══ Data for this exercise ══
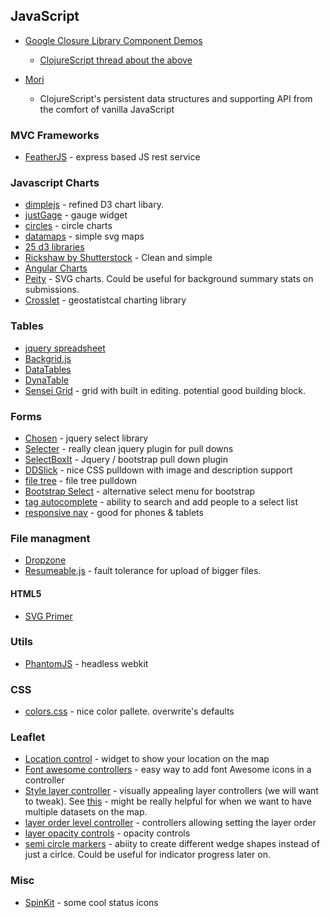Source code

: ## JavaScript

* [Google Closure Library Component Demos](https://closure-library.googlecode.com/git-history/0148f7ecλ1be5b645fabe7338b9579ed2f951c8/closure/goog/demos/index.html)
  * [ClojureScript thread about the above](https://groups.google.com/forum/#!topic/clojurescript/BtulcNX7QoI)

* [Mori](https://github.com/swannodette/mori)
  * ClojureScript's persistent data structures and supporting API from the comfort of vanilla JavaScript

### MVC Frameworks
* [FeatherJS](http://feathersjs.com/) - express based JS rest service

### Javascript Charts
* [dimplejs](http://dimplejs.org/) - refined D3 chart libary.
* [justGage](http://justgage.com/) - gauge widget
* [circles](https://github.com/lugolabs/circles) - circle charts
* [datamaps](http://datamaps.github.io/) - simple svg maps
* [25 d3 libraries](https://gist.github.com/widged/6820559)
* [Rickshaw by Shutterstock](http://code.shutterstock.com/rickshaw) - Clean and simple
* [Angular Charts](http://chinmaymk.github.io/angular-charts/)
* [Peity](http://benpickles.github.io/peity/) - SVG charts. Could be useful for background summary stats on submissions.
* [Crosslet](http://sztanko.github.io/crosslet/) - geostatistcal charting library

### Tables
* [jquery spreadsheet](http://visop-dev.com/jQuery.sheet/jquery.sheet.html)
* [Backgrid.js](http://backgridjs.com/)
* [DataTables](http://datatables.net/)
* [DynaTable](http://www.dynatable.com/)
* [Sensei Grid](http://datazenit.com/static/sensei-grid/examples/) - grid with built in editing. potential good building block.

### Forms
* [Chosen](http://harvesthq.github.io/chosen/) - jquery select library
* [Selecter](http://formstone.it/components/Selecter/demo/index.html) - really clean jquery plugin for pull downs
* [SelectBoxIt](http://gregfranko.com/jquery.selectBoxIt.js/#Examples) - Jquery / bootstrap pull down plugin
* [DDSlick](http://designwithpc.com/Plugins/ddSlick#demo) - nice CSS pulldown with image and description support
* [file tree](http://labs.abeautifulsite.net/archived/jquery-fileTree/demo/) - file tree pulldown
* [Bootstrap Select](http://silviomoreto.github.io/bootstrap-select/) - alternative select menu for bootstrap
* [tag autocomplete](http://sandglaz.github.io/bootstrap-tagautocomplete/) - ability to search and add people to a select list
* [responsive nav](http://responsive-nav.com/demo/#) - good for phones & tablets

### File managment
* [Dropzone](http://www.dropzonejs.com/)
* [Resumeable.js](http://www.resumablejs.com/) - fault tolerance for upload of bigger files.

#### HTML5
* [SVG Primer](http://alignedleft.com/tutorials/d3/an-svg-primer)

### Utils
* [PhantomJS](http://phantomjs.org/) - headless webkit

### CSS
* [colors.css](http://clrs.cc/) - nice color pallete. overwrite's defaults

### Leaflet
* [Location control](http://domoritz.de/leaflet-locatecontrol/demo) - widget to show your location on the map
* [Font awesome controllers](http://cliffcloud.github.io/Leaflet.EasyButton/) - easy way to add font Awesome icons in a controller
* [Style layer controller](https://github.com/davicustodio/Leaflet.StyledLayerControl) - visually appealing layer controllers (we will want to tweak).  See [this](http://davicustodio.github.io/Leaflet.StyledLayerControl/examples/example2.html) - might be really helpful for when we want to have multiple datasets on the map.
* [layer order level controller](http://elesdoar.github.io/leaflet-control-orderlayers/) - controllers allowing setting the layer order
* [layer opacity controls](https://github.com/lizardtechblog/Leaflet.OpacityControls) - opacity controls
* [semi circle markers](http://jieter.github.io/Leaflet-semicircle/example-semicircle.html) - abiity to create different wedge shapes instead of just a cirlce.  Could be useful for indicator progress later on.

### Misc
* [SpinKit](http://tobiasahlin.com/spinkit/) - some cool status icons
═══
- [Problem statement]:
The answer is the run of lines above from the line containing "phones & tablets" through the line containing "- opacity controls", copied exactly and alone.

- [Response to this exercise]:
* [responsive nav](http://responsive-nav.com/demo/#) - good for phones & tablets

### File managment
* [Dropzone](http://www.dropzonejs.com/)
* [Resumeable.js](http://www.resumablejs.com/) - fault tolerance for upload of bigger files.

#### HTML5
* [SVG Primer](http://alignedleft.com/tutorials/d3/an-svg-primer)

### Utils
* [PhantomJS](http://phantomjs.org/) - headless webkit

### CSS
* [colors.css](http://clrs.cc/) - nice color pallete. overwrite's defaults

### Leaflet
* [Location control](http://domoritz.de/leaflet-locatecontrol/demo) - widget to show your location on the map
* [Font awesome controllers](http://cliffcloud.github.io/Leaflet.EasyButton/) - easy way to add font Awesome icons in a controller
* [Style layer controller](https://github.com/davicustodio/Leaflet.StyledLayerControl) - visually appealing layer controllers (we will want to tweak).  See [this](http://davicustodio.github.io/Leaflet.StyledLayerControl/examples/example2.html) - might be really helpful for when we want to have multiple datasets on the map.
* [layer order level controller](http://elesdoar.github.io/leaflet-control-orderlayers/) - controllers allowing setting the layer order
* [layer opacity controls](https://github.com/lizardtechblog/Leaflet.OpacityControls) - opacity controls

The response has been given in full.